Linux-mm Archive on lore.kernel.org
 help / color / Atom feed
From: Dave Hansen <dave.hansen@intel.com>
To: David Rientjes <rientjes@google.com>,
	Dave Hansen <dave.hansen@linux.intel.com>
Cc: linux-kernel@vger.kernel.org, linux-mm@kvack.org,
	kbusch@kernel.org, yang.shi@linux.alibaba.com,
	ying.huang@intel.com, dan.j.williams@intel.com
Subject: Re: [RFC][PATCH 3/8] mm/vmscan: Attempt to migrate page in lieu of discard
Date: Wed, 1 Jul 2020 09:48:22 -0700
Message-ID: <c06b4453-c533-a9ba-939a-8877fb301ad6@intel.com> (raw)
In-Reply-To: <alpine.DEB.2.22.394.2006301732010.1644114@chino.kir.corp.google.com>

On 6/30/20 5:47 PM, David Rientjes wrote:
> On Mon, 29 Jun 2020, Dave Hansen wrote:
>> From: Dave Hansen <dave.hansen@linux.intel.com>
>>
>> If a memory node has a preferred migration path to demote cold pages,
>> attempt to move those inactive pages to that migration node before
>> reclaiming. This will better utilize available memory, provide a faster
>> tier than swapping or discarding, and allow such pages to be reused
>> immediately without IO to retrieve the data.
>>
>> When handling anonymous pages, this will be considered before swap if
>> enabled. Should the demotion fail for any reason, the page reclaim
>> will proceed as if the demotion feature was not enabled.
>>
> 
> Thanks for sharing these patches and kick-starting the conversation, Dave.
> 
> Could this cause us to break a user's mbind() or allow a user to 
> circumvent their cpuset.mems?

In its current form, yes.

My current rationale for this is that while it's not as deferential as
it can be to the user/kernel ABI contract, it's good *overall* behavior.
 The auto-migration only kicks in when the data is about to go away.  So
while the user's data might be slower than they like, it is *WAY* faster
than they deserve because it should be off on the disk.

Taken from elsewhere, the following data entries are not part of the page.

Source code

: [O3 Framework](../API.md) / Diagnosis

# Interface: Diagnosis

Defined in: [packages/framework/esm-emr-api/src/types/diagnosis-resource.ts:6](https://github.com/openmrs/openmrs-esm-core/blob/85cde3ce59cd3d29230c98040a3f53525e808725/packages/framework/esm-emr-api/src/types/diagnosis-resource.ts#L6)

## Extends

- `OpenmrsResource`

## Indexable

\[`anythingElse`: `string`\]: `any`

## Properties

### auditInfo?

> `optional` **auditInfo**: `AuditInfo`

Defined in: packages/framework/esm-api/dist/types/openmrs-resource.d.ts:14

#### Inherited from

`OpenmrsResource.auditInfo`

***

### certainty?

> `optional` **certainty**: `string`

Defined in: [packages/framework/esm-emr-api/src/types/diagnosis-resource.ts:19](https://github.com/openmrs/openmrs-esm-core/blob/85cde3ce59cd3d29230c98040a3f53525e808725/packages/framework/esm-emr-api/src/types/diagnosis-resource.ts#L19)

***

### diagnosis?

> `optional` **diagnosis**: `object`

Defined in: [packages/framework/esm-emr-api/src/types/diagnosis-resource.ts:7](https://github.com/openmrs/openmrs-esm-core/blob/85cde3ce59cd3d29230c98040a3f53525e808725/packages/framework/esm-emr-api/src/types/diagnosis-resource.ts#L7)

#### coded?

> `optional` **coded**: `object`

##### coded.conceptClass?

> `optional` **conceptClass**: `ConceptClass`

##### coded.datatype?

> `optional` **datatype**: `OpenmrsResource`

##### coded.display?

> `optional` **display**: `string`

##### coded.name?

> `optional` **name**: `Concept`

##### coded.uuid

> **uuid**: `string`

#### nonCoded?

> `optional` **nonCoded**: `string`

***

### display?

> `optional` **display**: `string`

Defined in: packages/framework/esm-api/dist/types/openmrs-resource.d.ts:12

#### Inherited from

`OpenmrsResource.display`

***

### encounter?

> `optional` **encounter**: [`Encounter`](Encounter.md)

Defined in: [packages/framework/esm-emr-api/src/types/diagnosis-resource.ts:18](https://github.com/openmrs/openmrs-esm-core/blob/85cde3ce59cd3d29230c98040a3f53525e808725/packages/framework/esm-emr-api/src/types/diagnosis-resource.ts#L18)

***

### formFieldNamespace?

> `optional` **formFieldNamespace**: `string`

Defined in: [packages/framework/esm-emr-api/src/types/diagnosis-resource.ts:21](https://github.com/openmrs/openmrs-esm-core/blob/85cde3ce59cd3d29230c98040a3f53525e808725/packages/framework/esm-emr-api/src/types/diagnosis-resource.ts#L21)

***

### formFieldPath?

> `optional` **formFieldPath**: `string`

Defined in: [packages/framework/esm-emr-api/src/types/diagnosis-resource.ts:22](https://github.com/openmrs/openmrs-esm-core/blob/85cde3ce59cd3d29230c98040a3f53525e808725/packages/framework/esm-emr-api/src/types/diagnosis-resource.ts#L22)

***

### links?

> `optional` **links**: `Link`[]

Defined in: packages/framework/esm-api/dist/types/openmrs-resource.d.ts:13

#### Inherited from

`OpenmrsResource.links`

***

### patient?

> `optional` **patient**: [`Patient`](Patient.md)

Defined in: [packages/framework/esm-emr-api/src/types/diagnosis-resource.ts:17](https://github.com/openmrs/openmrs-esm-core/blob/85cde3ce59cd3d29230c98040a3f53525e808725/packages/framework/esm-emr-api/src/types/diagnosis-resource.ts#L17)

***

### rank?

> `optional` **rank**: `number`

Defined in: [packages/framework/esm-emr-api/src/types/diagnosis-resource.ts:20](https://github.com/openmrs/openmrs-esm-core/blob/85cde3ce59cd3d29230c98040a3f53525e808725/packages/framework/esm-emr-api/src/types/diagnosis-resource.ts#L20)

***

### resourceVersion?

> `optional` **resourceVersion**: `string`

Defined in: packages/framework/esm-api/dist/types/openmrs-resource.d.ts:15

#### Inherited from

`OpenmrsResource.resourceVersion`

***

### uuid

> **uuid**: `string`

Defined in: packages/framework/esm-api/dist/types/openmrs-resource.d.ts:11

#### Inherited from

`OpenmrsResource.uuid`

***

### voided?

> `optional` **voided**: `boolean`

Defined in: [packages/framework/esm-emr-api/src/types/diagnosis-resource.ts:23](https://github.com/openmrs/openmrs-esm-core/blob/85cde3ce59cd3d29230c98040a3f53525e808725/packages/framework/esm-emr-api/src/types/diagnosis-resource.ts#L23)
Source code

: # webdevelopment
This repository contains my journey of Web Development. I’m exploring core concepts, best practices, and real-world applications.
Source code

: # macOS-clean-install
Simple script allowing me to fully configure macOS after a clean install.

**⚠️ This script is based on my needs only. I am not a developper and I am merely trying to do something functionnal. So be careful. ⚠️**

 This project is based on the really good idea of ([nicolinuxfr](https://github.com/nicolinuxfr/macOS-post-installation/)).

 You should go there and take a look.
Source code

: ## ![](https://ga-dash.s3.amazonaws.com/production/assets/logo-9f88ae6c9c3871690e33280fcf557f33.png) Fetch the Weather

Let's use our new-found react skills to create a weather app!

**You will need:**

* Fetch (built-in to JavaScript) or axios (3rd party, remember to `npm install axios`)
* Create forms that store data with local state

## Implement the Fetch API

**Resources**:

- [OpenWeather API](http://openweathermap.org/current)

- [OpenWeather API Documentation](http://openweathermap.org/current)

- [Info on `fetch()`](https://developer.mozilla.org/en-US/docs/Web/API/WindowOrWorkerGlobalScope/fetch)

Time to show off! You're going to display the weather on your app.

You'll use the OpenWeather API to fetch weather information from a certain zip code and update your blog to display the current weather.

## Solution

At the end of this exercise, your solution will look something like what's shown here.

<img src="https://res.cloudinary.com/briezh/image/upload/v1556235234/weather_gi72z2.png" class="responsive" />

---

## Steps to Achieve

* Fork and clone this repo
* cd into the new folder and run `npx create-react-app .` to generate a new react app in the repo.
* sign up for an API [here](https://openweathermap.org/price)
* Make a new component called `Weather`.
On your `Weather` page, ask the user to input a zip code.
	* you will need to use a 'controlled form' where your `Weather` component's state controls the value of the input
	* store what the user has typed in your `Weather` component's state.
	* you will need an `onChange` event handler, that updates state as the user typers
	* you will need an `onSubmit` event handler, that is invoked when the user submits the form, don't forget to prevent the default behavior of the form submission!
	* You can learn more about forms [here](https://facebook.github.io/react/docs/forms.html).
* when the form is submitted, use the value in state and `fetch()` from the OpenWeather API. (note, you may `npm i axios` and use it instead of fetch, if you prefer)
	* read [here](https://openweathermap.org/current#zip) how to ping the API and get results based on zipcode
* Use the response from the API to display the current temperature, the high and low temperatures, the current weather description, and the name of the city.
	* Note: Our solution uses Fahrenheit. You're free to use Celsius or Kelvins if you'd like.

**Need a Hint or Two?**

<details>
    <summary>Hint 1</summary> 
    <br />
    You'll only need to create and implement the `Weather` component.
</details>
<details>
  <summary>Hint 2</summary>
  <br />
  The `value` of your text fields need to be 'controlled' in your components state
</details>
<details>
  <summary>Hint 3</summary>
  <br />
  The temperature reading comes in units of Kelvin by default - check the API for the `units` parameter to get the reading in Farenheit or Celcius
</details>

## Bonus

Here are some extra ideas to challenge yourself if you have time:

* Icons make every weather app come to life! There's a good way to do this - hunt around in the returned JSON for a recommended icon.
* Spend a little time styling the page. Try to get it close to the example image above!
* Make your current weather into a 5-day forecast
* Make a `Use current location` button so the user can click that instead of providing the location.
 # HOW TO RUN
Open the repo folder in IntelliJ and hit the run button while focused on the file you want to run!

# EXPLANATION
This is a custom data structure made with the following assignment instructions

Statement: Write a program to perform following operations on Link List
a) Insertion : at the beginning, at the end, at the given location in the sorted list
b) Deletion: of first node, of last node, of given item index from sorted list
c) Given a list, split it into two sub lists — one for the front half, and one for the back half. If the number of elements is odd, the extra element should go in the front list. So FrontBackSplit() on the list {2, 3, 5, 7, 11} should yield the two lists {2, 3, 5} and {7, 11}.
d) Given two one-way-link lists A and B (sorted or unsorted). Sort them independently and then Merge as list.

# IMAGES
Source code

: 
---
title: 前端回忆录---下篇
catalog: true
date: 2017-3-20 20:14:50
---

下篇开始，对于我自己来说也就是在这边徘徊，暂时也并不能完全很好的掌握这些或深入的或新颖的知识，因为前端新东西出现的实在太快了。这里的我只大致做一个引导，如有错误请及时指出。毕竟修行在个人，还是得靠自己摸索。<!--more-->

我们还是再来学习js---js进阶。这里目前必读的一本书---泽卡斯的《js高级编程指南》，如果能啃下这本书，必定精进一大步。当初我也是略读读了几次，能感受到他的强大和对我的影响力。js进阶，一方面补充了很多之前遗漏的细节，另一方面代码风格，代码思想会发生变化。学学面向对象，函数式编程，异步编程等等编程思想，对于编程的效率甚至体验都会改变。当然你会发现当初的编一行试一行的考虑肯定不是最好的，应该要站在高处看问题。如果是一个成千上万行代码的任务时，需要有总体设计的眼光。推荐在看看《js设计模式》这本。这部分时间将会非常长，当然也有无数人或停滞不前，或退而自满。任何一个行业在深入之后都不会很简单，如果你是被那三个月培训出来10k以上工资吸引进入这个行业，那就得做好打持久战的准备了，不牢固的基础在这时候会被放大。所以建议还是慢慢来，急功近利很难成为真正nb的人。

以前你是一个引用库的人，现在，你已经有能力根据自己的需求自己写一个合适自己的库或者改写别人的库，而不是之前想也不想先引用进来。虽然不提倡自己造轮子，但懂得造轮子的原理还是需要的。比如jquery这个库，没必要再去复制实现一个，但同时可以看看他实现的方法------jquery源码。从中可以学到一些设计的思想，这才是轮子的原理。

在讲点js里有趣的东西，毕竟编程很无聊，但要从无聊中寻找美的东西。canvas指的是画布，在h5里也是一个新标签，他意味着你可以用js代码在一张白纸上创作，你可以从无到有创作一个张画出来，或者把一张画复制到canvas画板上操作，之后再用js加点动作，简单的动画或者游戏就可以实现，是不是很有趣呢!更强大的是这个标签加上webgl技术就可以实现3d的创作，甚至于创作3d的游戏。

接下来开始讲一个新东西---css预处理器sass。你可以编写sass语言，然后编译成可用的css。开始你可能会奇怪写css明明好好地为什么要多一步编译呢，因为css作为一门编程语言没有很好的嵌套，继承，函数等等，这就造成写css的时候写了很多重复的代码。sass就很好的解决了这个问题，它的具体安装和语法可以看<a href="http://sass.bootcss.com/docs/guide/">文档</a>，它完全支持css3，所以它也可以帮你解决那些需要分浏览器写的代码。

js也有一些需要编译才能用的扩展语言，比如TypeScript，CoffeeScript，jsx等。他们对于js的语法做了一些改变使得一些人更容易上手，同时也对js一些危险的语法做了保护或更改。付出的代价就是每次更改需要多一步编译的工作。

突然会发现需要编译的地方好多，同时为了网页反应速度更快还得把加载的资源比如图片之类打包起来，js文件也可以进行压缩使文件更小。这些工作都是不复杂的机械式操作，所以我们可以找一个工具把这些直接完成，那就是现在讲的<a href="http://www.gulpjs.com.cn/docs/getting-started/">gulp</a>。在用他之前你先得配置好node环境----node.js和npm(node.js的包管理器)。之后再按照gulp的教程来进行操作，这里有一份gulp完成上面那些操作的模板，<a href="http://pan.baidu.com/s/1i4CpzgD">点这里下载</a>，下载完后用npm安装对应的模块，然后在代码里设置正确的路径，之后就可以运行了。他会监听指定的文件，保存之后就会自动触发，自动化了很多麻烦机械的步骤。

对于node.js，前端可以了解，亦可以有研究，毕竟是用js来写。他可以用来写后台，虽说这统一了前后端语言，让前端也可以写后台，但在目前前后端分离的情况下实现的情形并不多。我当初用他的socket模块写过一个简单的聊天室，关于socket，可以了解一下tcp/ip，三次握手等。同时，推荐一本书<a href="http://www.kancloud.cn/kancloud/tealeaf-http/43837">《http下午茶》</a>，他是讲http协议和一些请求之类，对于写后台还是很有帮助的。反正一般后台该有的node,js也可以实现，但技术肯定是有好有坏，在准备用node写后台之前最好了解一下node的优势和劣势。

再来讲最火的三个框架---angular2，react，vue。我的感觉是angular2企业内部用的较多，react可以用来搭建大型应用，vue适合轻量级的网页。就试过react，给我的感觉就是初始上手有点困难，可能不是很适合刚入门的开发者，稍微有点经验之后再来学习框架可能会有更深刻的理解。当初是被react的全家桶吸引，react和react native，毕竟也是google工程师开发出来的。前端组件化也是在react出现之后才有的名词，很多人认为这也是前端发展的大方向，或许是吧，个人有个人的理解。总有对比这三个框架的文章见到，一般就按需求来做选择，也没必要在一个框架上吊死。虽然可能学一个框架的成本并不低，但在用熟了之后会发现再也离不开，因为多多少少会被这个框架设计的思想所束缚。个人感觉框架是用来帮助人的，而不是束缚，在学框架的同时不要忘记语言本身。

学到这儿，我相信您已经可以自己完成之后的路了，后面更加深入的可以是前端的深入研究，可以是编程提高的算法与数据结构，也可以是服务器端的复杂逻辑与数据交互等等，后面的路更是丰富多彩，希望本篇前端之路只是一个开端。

> Because we don't have a mapping of the page back to its allocation 
> context (or the process context in which it was allocated), it seems like 
> both are possible.
> 
> So let's assume that migration nodes cannot be other DRAM nodes.  
> Otherwise, memory pressure could be intentionally or unintentionally 
> induced to migrate these pages to another node.  Do we have such a 
> restriction on migration nodes?

There's nothing explicit.  On a normal, balanced system where there's a
1:1:1 relationship between CPU sockets, DRAM nodes and PMEM nodes, it's
implicit since the migration path is one deep and goes from DRAM->PMEM.

If there were some oddball system where there was a memory only DRAM
node, it might very well end up being a migration target.

>> Some places we would like to see this used:
>>
>>   1. Persistent memory being as a slower, cheaper DRAM replacement
>>   2. Remote memory-only "expansion" NUMA nodes
>>   3. Resolving memory imbalances where one NUMA node is seeing more
>>      allocation activity than another.  This helps keep more recent
>>      allocations closer to the CPUs on the node doing the allocating.
> 
> (3) is the concerning one given the above if we are to use 
> migrate_demote_mapping() for DRAM node balancing.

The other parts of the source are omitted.